Con el 93% de las mesas escrutadas, el binomio de Noboa y Verónica Abad se coronó vencedor de esta segunda vuelta con el 52,2% de los votos, dejando atrás a la fórmula de González y el ex aspirante a la presidente Andrés Arauz, que acumularon un 47,8%. Con el triunfo de Noboa, un empresario que se define a sí mismo como un “socialdemócrata”, concluye el camino de unas elecciones atípicas a raíz de la “muerte cruzada” que aplicó el presidente saliente Guillermo Lasso, una medida constitucional nunca antes vista en el Ecuador. La contienda será recordada entre los ecuatorianos como la más violenta de su historia, en la que los candidatos no se sacaron el chaleco antibalas, en especial tras el traumático asesinato del aspirante presidencial Fernando Villavicencio días antes de la primera vuelta[1].
El auge y ocaso
del partido “Revolución Ciudadana” fue el mismo que el de sus pares populistas del
Caribe y el Cono Sur.
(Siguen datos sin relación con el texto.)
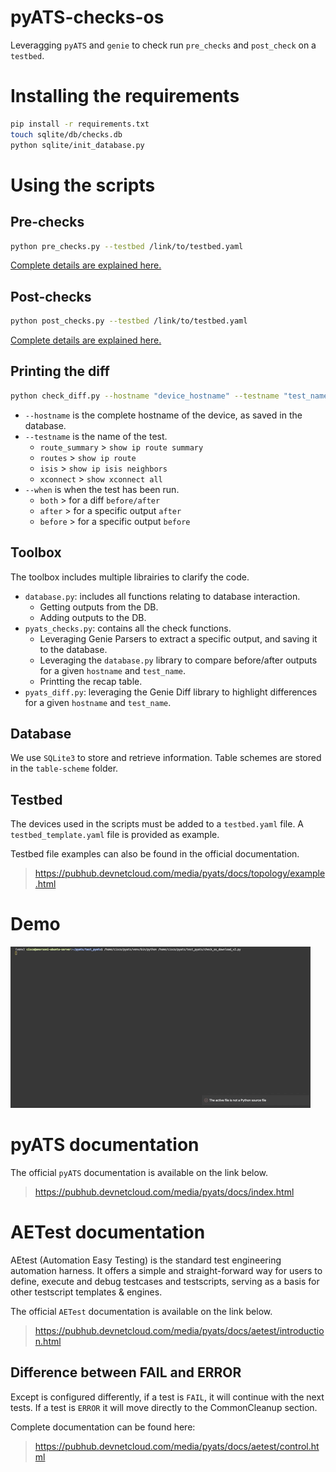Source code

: # pyATS-checks-os
Leveragging `pyATS` and `genie` to check run `pre_checks` and `post_check` on a `testbed`.

# Installing the requirements
```bash
pip install -r requirements.txt
touch sqlite/db/checks.db
python sqlite/init_database.py
```

# Using the scripts
## Pre-checks
```bash
python pre_checks.py --testbed /link/to/testbed.yaml
```
[Complete details are explained here.](documentation/README_pre_checks.md)

## Post-checks
```bash
python post_checks.py --testbed /link/to/testbed.yaml
```
[Complete details are explained here.](documentation/README_post_checks.md)

## Printing the diff
```bash
python check_diff.py --hostname "device_hostname" --testname "test_name" --when "when_tested"
```
* `--hostname` is the complete hostname of the device, as saved in the database.
* `--testname` is the name of the test.
    - `route_summary` > `show ip route summary`
    - `routes`        > `show ip route`
    - `isis`          > `show ip isis neighbors`
    - `xconnect`      > `show xconnect all`
* `--when` is when the test has been run.
    - `both`      > for a diff `before/after`
    - `after`     > for a specific output `after`
    - `before`    > for a specific output `before`

## Toolbox
The toolbox includes multiple librairies to clarify the code.
* `database.py`: includes all functions relating to database interaction. 
    * Getting outputs from the DB.
    * Adding outputs to the DB.
* `pyats_checks.py`: contains all the check functions.
    * Leveraging Genie Parsers to extract a specific output, and saving it to the database.
    * Leveraging the `database.py` library to compare before/after outputs for a given `hostname` and `test_name`.
    * Printting the recap table.
* `pyats_diff.py`: leveraging the Genie Diff library to highlight differences for a given `hostname` and `test_name`.

## Database

We use `SQLite3` to store and retrieve information. Table schemes are stored in the `table-scheme` folder.

## Testbed

The devices used in the scripts must be added to a `testbed.yaml` file. A `testbed_template.yaml` file is provided as example.

Testbed file examples can also be found in the official documentation.

> https://pubhub.devnetcloud.com/media/pyats/docs/topology/example.html

# Demo
![Demo - Check OS](demo/demo_check_os.gif)

# pyATS documentation
The official `pyATS` documentation is available on the link below.
> https://pubhub.devnetcloud.com/media/pyats/docs/index.html

# AETest documentation

AEtest (Automation Easy Testing) is the standard test engineering automation harness. It offers a simple and straight-forward way for users to define, execute and debug testcases and testscripts, serving as a basis for other testscript templates & engines.

The official `AETest` documentation is available on the link below.

> https://pubhub.devnetcloud.com/media/pyats/docs/aetest/introduction.html

## Difference between FAIL and ERROR

Except is configured differently, if a test is `FAIL`, it will continue with the next tests. If a test is `ERROR` it will move directly to the CommonCleanup section.

Complete documentation can be found here:

> https://pubhub.devnetcloud.com/media/pyats/docs/aetest/control.html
Creció durante el ciclo de expansión capitalista previo
al crack del 2008, debido al aumento de los precios internacionales de los
commodities, empujados por la gran demanda del capitalismo chino.
El freno de este
ciclo y la profundización de la crisis capitalista, sacaron a la luz los
límites evidentes de estos modelos y mostraron la verdadera cara del populismo,
que no es otra cosa que una versión maquillada del capitalismo en tiempos de
abundancia. Algunas políticas asistencialistas, no solo no cambiaron la
relación entre explotadores y explotados, sino que profundizaron la explotación
y la opresión obrera que subyace de esta.
La caída de los
gobiernos “nacionales y populares” es, además de un cambio de signo político en
las semicolonias de este lado del mundo, un síntoma de la profunda crisis del
régimen político democrático burgués. Esta realidad se expresa en la ruptura del
bipartidismo y la aparición de candidatos que no son identificados como
políticos profesionales, como algo por fuera de las instituciones, aunque en realidad
no lo sea.
Este proceso es
producto de la crisis económica y del agotamiento de la institucionalidad “democrática”,
que construyó la burguesía para ejercer su dominio en este último período. Aunque
los nuevos políticos aparezcan como una opción, no existen condiciones
materiales para que resuelvan nada, con lo cual es inevitable que las masas
luego de hacer una breve experiencia con estos, salgan a demostrar su rechazo a
las actuales condiciones de vida de forma más abierta.
Este proceso también se vive en Argentina, que afrontará las elecciones presidenciales el próximo fin de semana, con la perspectiva de una contundente derrota del peronismo, (incluido el kirchnerismo) en medio de escándalos por corrupción y luego de un pésimo resultado en las elecciones primarias. La situación de Argentina tiene una particularidad, porque, si bien la base de la crisis política es la misma, la pérdida del mercado chino para la soja, la recesión mundial y el proceso inflacionario que se desbocó, hace que la fragilidad institucional resulte aún más profunda.
Marx y Engels
decían que el motor de la historia es la lucha de clase, que es velada unas veces, y otras, franca y abierta, es
una lucha que conduce en cada etapa a la transformación revolucionaria de todo
el régimen social o al exterminio de ambas clases beligerantes[2].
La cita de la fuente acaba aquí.